:: AIM OF THE TASK ::
In this exercise, set down every entry that follows exactly as it appears.

(Records from a data collection)
══════════
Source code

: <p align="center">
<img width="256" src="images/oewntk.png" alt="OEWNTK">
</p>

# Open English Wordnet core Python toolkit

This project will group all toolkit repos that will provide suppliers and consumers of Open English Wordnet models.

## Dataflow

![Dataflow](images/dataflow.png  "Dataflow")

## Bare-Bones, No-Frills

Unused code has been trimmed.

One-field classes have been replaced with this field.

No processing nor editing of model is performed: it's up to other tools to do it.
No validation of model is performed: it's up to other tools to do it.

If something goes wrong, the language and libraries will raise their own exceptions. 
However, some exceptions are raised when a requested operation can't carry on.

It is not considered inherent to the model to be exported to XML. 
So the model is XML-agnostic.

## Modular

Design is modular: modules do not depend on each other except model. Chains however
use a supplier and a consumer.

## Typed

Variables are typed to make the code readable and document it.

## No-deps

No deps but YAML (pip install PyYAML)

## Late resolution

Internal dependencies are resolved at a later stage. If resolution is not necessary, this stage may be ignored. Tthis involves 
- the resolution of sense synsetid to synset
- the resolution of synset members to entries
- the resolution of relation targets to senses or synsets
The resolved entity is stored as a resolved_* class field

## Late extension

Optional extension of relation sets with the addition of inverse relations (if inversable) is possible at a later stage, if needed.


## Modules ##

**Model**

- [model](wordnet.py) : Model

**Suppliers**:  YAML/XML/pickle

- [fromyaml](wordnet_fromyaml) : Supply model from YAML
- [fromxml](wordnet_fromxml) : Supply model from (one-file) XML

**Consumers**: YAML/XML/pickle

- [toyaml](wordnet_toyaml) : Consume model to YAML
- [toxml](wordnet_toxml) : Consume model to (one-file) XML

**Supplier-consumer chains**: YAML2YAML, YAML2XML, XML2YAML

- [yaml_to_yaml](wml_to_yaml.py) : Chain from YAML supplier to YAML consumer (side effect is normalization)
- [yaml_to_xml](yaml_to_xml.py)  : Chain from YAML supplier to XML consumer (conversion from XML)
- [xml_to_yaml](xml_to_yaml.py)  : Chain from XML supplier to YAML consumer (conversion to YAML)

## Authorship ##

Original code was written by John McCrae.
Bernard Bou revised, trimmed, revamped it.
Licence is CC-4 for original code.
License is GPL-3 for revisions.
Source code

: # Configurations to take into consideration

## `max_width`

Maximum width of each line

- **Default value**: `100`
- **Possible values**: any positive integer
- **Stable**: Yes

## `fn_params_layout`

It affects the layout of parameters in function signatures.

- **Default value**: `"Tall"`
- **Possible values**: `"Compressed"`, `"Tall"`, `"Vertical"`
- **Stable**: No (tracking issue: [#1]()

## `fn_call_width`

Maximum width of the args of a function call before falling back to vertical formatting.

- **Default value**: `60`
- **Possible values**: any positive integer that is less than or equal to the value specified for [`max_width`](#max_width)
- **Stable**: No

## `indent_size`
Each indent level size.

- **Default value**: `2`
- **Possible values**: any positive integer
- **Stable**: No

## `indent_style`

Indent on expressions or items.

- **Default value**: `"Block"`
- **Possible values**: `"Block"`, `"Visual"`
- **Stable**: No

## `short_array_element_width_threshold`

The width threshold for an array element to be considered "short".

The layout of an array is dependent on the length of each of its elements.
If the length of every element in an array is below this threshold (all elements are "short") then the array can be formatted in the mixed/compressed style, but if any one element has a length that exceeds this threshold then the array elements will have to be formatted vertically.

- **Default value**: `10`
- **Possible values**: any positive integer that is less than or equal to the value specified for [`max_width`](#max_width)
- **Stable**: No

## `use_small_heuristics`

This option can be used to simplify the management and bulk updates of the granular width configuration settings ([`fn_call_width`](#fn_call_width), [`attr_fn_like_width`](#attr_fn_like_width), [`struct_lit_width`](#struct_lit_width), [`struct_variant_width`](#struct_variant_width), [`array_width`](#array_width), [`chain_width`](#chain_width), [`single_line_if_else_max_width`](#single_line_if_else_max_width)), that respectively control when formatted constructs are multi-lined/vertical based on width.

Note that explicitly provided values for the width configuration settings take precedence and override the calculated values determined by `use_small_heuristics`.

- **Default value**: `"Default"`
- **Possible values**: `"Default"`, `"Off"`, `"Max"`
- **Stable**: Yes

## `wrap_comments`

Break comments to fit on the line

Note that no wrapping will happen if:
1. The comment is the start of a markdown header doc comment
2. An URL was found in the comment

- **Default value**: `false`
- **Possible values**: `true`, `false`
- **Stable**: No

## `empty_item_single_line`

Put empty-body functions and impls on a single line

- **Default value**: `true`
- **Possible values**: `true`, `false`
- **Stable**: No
══════════
:: RESULT ::
Source code

: <p align="center">
<img width="256" src="images/oewntk.png" alt="OEWNTK">
</p>

# Open English Wordnet core Python toolkit

This project will group all toolkit repos that will provide suppliers and consumers of Open English Wordnet models.

## Dataflow

![Dataflow](images/dataflow.png  "Dataflow")

## Bare-Bones, No-Frills

Unused code has been trimmed.

One-field classes have been replaced with this field.

No processing nor editing of model is performed: it's up to other tools to do it.
No validation of model is performed: it's up to other tools to do it.

If something goes wrong, the language and libraries will raise their own exceptions. 
However, some exceptions are raised when a requested operation can't carry on.

It is not considered inherent to the model to be exported to XML. 
So the model is XML-agnostic.

## Modular

Design is modular: modules do not depend on each other except model. Chains however
use a supplier and a consumer.

## Typed

Variables are typed to make the code readable and document it.

## No-deps

No deps but YAML (pip install PyYAML)

## Late resolution

Internal dependencies are resolved at a later stage. If resolution is not necessary, this stage may be ignored. Tthis involves 
- the resolution of sense synsetid to synset
- the resolution of synset members to entries
- the resolution of relation targets to senses or synsets
The resolved entity is stored as a resolved_* class field

## Late extension

Optional extension of relation sets with the addition of inverse relations (if inversable) is possible at a later stage, if needed.


## Modules ##

**Model**

- [model](wordnet.py) : Model

**Suppliers**:  YAML/XML/pickle

- [fromyaml](wordnet_fromyaml) : Supply model from YAML
- [fromxml](wordnet_fromxml) : Supply model from (one-file) XML

**Consumers**: YAML/XML/pickle

- [toyaml](wordnet_toyaml) : Consume model to YAML
- [toxml](wordnet_toxml) : Consume model to (one-file) XML

**Supplier-consumer chains**: YAML2YAML, YAML2XML, XML2YAML

- [yaml_to_yaml](wml_to_yaml.py) : Chain from YAML supplier to YAML consumer (side effect is normalization)
- [yaml_to_xml](yaml_to_xml.py)  : Chain from YAML supplier to XML consumer (conversion from XML)
- [xml_to_yaml](xml_to_yaml.py)  : Chain from XML supplier to YAML consumer (conversion to YAML)

## Authorship ##

Original code was written by John McCrae.
Bernard Bou revised, trimmed, revamped it.
Licence is CC-4 for original code.
License is GPL-3 for revisions.
Source code

: # Configurations to take into consideration

## `max_width`

Maximum width of each line

- **Default value**: `100`
- **Possible values**: any positive integer
- **Stable**: Yes

## `fn_params_layout`

It affects the layout of parameters in function signatures.

- **Default value**: `"Tall"`
- **Possible values**: `"Compressed"`, `"Tall"`, `"Vertical"`
- **Stable**: No (tracking issue: [#1]()

## `fn_call_width`

Maximum width of the args of a function call before falling back to vertical formatting.

- **Default value**: `60`
- **Possible values**: any positive integer that is less than or equal to the value specified for [`max_width`](#max_width)
- **Stable**: No

## `indent_size`
Each indent level size.

- **Default value**: `2`
- **Possible values**: any positive integer
- **Stable**: No

## `indent_style`

Indent on expressions or items.

- **Default value**: `"Block"`
- **Possible values**: `"Block"`, `"Visual"`
- **Stable**: No

## `short_array_element_width_threshold`

The width threshold for an array element to be considered "short".

The layout of an array is dependent on the length of each of its elements.
If the length of every element in an array is below this threshold (all elements are "short") then the array can be formatted in the mixed/compressed style, but if any one element has a length that exceeds this threshold then the array elements will have to be formatted vertically.

- **Default value**: `10`
- **Possible values**: any positive integer that is less than or equal to the value specified for [`max_width`](#max_width)
- **Stable**: No

## `use_small_heuristics`

This option can be used to simplify the management and bulk updates of the granular width configuration settings ([`fn_call_width`](#fn_call_width), [`attr_fn_like_width`](#attr_fn_like_width), [`struct_lit_width`](#struct_lit_width), [`struct_variant_width`](#struct_variant_width), [`array_width`](#array_width), [`chain_width`](#chain_width), [`single_line_if_else_max_width`](#single_line_if_else_max_width)), that respectively control when formatted constructs are multi-lined/vertical based on width.

Note that explicitly provided values for the width configuration settings take precedence and override the calculated values determined by `use_small_heuristics`.

- **Default value**: `"Default"`
- **Possible values**: `"Default"`, `"Off"`, `"Max"`
- **Stable**: Yes

## `wrap_comments`

Break comments to fit on the line

Note that no wrapping will happen if:
1. The comment is the start of a markdown header doc comment
2. An URL was found in the comment

- **Default value**: `false`
- **Possible values**: `true`, `false`
- **Stable**: No

## `empty_item_single_line`

Put empty-body functions and impls on a single line

- **Default value**: `true`
- **Possible values**: `true`, `false`
- **Stable**: No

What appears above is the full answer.